The worst nightmare of any programmer would be of jobless and not able to code with real goals. Since considering the current trend of IT demands, it is a remote possibility of such happening. But that was the case until I read this shocking article about the imminent threat to programming community who lives solely by writing some stupid, unformatted, deliberately crypt ed variables and function logics to keep the business people scared all time and putting them at bay even though it's possible to write very legible code with modern programming languages which has implementation purely based on the English language constructs.
But all this seems to be in trouble due to an revolutionary work being carried out by "
Charles Simonyi" who was creator of Bravo (1974), Microsoft Word (1983), Microsoft Excel (1985), Intentional Software (2007, first release) softwares. He is now working on creating an automatic programming code generation software which is hoping to replace the cruel programmers and giving relief to Business people who can easily convert their plans into actions using his software.
Now have a look at what he is actually doing,
This fall the business world will see the first tentative release of a product that Charles Simonyi has been working on, in one form or another, for most of his professional life. No, it's not word-processing software, which the Hungarian immigrant developed at Xerox PARC and then took to Microsoft in 1981, and which helped build him a fortune estimated at $1 billion. It's more audacious than that.
Simonyi's five-year-old startup, Intentional Software, is making software so smart that you can simply tell it what you want to do. Lay down a few basic parameters, and it will write its own code. No programming skills are necessary.
"Experts [in other fields] can be much more innovative and responsive to their business, and see the resulting software immediately," says Simonyi, speaking from the deck of his yacht, one of the world's largest.
Humans, arguably, have done a pretty lousy job of writing code. Derailed software projects have shamed plenty of large companies. (See "When Bugs Attack," right.) The National Institute of Standards and Technology says such bugs cost the U.S. economy nearly $60 billion each year.
"The nature of programming is that you make mistakes," says Jonathan Edwards, a research fellow at the MIT Computer Science and Artificial Intelligence Lab. "No one ever gets it right, and people have concluded this is as good as it's going to get."
Not Simonyi, who has always believed that software should do the heavy lifting for people. After all, we were staring at command-line prompts on green screens until he and his fellow Xerox engineers came up with the graphical user interface.
At Microsoft in 1995, after building the entire Office suite, Simonyi tried to go one level of simplicity further, with the programming equivalent of point-and-click. The project became an obsession and, seven years later, a startup. Simonyi threw out his code and started from scratch twice before he was satisfied. (He also found time to take a $20 million jaunt on the International Space Station in April.)
Intentional's technology centers on the Domain Workbench, a human-language and graphically friendly representation of the software as it's built. Much as blogging platforms like Blogger and TypePad gave millions of Web surfers the power to publish their own sites while ignoring all that pesky HTML code, the Domain Workbench would hand enterprise software design to businesspeople.

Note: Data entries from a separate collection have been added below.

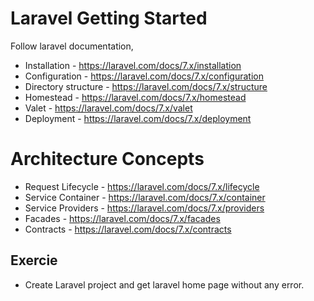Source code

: # Laravel Getting Started
Follow laravel documentation,
- Installation - https://laravel.com/docs/7.x/installation
- Configuration - https://laravel.com/docs/7.x/configuration
- Directory structure - https://laravel.com/docs/7.x/structure
- Homestead - https://laravel.com/docs/7.x/homestead
- Valet - https://laravel.com/docs/7.x/valet
- Deployment - https://laravel.com/docs/7.x/deployment

# Architecture Concepts
- Request Lifecycle - https://laravel.com/docs/7.x/lifecycle
- Service Container - https://laravel.com/docs/7.x/container
- Service Providers - https://laravel.com/docs/7.x/providers
- Facades - https://laravel.com/docs/7.x/facades
- Contracts - https://laravel.com/docs/7.x/contracts

## Exercie
- Create Laravel project and get laravel home page without any error.
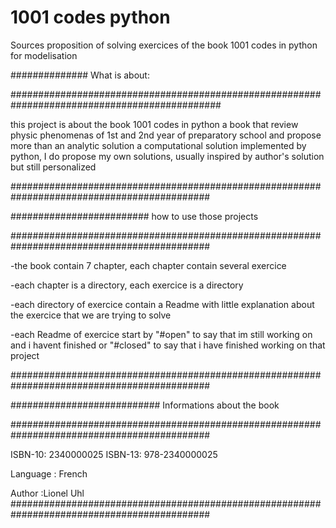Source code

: # 1001 codes python

Sources proposition of solving exercices of the book 1001 codes in python for modelisation


##############
What is about:

##############################################################################################

this project is about the book 1001 codes in python a book that review physic phenomenas of 1st
and 2nd year of preparatory school and propose more than an analytic solution a computational
solution implemented by python, I do propose my own solutions, usually inspired by author's
solution but still personalized 

############################################################################################


#########################
how to use those projects

############################################################################################

-the book contain 7 chapter, each chapter contain several exercice

-each chapter is a directory, each exercice is a directory 

-each directory of exercice contain  a Readme with little explanation about  the exercice
 that we are trying to solve

-each Readme of exercice start by "#open" to say that im still working on and i 
havent finished or "#closed" to say that i have finished working on that project

############################################################################################

###########################
Informations about the book

############################################################################################

ISBN-10: 2340000025
ISBN-13: 978-2340000025

Language : French

Author :Lionel Uhl
############################################################################################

Here's how it works: Users write clear directions in text, spreadsheet, or flowchart-like forms describing what the software should do. In some cases, they can use an interface where lines are drawn between boxes and documents to establish the relationships and rules that an application must follow.
The information is sent to a code generator, which spits out the thousands of lines necessary to build the application. Intentional users must still have a software engineer on hand to help set up the programming language and to tweak it anytime a variable changes.
Henk Kolk, CTO at Capgemini, a Paris-based IT services firm and an Intentional client, says Domain Workbench is a godsend. A project that would previously have required 50 programmers working for five years, he estimates, could be completed with Intentional in "just a couple of months."
Kolk is running three pilot projects using the system, and this fall Capgemini plans to release a Domain Workbench aimed specifically at its pension firm clients. "We created a domain language for the pension world that is immediately understood and usable by those experts," Kolk says. "I'm a believer that businesspeople should be able to express what they want to do and generate software directly from that."
There's a healthy dose of skepticism in the programming community that Intentional will accomplish its goal. IBM and Cornell set up similar systems that were shunned by programmers. And MIT's Edwards is dubious of Intentional's attempt to patent its system in an age when open-source rules. "It feels archaic, frankly, to have all of this secrecy, the patents and NDAs," he says of Intentional, which has thus far released few technical details. "The only way you have an influence today is by giving it away."
Simonyi says he's "willing to take the risk" that owning the platform may slow its adoption. He's betting programmers don't enjoy working on the business aspects of software development - pension rules or HIPAA legislation, for example - and "will be delighted by the separation from the drudgery."
Some programmers agree. "Software's job isn't to be well written and cool," says Andrew Brooman, a 25-year programming veteran in Florida. "Its job is to solve business problems." If he's right, Simonyi's Microsoft wealth could be just the beginning of an even greater fortune.
Source: http://money.cnn.com
Hmmm... I need to think of some contingency plans in place in-case such situations comes alarmingly big... Any suggestions?